• [Exercise prompt]
Give every line from the entries that contains "root".

*** Opening Supplied material ***

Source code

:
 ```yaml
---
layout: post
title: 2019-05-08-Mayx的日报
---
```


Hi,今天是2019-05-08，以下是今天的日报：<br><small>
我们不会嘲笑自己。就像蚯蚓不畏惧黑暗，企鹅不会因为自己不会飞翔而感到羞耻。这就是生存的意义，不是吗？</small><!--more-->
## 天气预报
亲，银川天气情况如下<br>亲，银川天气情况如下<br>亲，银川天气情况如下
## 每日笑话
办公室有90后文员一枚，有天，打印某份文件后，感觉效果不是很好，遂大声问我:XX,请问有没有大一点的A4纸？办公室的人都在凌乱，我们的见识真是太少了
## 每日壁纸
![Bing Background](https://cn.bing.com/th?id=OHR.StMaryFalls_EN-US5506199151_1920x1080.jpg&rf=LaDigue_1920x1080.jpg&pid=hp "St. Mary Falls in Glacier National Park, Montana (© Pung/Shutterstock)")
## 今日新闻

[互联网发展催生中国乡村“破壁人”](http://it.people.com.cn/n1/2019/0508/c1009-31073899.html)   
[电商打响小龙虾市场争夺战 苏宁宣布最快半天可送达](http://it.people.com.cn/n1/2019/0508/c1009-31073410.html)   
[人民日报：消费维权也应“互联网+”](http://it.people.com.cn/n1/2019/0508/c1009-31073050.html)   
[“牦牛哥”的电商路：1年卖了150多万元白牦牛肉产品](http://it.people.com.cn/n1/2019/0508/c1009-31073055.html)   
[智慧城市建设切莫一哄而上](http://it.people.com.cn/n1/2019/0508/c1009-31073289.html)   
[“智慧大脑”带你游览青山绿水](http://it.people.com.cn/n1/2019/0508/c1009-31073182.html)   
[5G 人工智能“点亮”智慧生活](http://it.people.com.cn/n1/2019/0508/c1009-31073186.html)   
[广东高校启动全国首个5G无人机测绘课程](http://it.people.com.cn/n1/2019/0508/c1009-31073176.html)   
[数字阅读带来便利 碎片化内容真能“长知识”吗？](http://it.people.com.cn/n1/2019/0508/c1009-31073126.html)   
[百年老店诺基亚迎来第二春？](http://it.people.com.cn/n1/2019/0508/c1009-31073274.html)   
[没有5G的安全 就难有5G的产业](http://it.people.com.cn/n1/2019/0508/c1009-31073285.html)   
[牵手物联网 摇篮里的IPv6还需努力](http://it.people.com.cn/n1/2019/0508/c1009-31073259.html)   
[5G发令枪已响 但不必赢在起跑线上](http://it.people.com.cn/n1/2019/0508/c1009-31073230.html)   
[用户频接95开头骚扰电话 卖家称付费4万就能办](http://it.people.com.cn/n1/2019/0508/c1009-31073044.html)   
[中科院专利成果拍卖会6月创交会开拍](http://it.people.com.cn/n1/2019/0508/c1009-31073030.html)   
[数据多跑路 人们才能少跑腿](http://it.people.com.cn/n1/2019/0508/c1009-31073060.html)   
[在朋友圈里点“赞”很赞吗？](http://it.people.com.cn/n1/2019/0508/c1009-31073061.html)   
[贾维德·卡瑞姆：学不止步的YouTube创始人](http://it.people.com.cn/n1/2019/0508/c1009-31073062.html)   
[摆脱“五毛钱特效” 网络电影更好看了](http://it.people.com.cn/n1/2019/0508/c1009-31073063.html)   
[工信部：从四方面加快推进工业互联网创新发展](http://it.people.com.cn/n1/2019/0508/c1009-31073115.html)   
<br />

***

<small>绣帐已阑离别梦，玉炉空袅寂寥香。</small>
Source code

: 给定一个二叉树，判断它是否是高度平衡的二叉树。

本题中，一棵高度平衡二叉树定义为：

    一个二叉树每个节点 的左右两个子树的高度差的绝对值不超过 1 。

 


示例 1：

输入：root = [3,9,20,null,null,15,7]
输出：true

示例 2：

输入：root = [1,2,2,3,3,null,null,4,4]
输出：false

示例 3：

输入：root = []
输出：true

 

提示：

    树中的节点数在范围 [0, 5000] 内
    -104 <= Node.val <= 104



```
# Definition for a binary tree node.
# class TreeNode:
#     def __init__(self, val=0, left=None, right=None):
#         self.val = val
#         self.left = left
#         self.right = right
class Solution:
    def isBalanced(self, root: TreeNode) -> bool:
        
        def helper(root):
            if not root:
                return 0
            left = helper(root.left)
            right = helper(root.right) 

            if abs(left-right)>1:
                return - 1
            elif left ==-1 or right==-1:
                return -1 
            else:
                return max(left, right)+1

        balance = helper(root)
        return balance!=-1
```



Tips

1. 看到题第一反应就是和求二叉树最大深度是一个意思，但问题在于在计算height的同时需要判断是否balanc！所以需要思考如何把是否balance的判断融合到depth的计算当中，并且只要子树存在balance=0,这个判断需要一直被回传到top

*** Closing Supplied material ***

• [Output]
输入：root = [3,9,20,null,null,15,7]
输入：root = [1,2,2,3,3,null,null,4,4]
输入：root = []
    def isBalanced(self, root: TreeNode) -> bool:
        def helper(root):
            if not root:
            left = helper(root.left)
            right = helper(root.right) 
        balance = helper(root)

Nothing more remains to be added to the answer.